EXERCISE REQUIREMENTS ▸ How many of the lines below have "자료구조" in them? Say the number and nothing more.
------------------------------------------------------------
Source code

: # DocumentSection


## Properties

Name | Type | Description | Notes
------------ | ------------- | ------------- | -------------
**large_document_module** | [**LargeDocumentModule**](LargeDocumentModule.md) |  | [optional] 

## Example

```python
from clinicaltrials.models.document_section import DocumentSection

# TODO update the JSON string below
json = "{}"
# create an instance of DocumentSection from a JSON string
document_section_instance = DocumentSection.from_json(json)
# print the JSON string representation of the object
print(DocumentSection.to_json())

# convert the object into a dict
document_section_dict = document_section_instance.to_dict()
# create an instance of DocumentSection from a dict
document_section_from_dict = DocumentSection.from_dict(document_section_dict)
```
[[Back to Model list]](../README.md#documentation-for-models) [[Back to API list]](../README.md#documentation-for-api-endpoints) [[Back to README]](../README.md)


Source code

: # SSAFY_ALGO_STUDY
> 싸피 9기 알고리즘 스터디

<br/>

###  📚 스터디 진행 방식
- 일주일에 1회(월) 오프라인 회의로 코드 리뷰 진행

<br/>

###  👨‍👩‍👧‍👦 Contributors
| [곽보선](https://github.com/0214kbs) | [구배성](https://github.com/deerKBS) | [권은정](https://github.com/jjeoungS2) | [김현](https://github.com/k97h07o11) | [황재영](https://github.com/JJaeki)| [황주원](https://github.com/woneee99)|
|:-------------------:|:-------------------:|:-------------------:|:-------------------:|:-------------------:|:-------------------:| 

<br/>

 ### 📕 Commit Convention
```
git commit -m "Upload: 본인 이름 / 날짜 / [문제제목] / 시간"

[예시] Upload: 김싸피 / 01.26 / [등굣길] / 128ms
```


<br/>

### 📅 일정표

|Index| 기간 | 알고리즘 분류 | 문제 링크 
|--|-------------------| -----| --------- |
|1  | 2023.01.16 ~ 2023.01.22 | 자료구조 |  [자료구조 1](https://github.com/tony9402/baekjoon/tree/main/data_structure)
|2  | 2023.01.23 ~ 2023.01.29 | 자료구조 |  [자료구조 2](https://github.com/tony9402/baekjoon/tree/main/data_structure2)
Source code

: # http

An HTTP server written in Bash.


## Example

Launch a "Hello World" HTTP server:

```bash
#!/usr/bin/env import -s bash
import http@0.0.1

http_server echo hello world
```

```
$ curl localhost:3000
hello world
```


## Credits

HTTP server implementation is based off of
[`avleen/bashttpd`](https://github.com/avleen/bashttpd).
------------------------------------------------------------
COMPLETED EXERCISE ▸ 2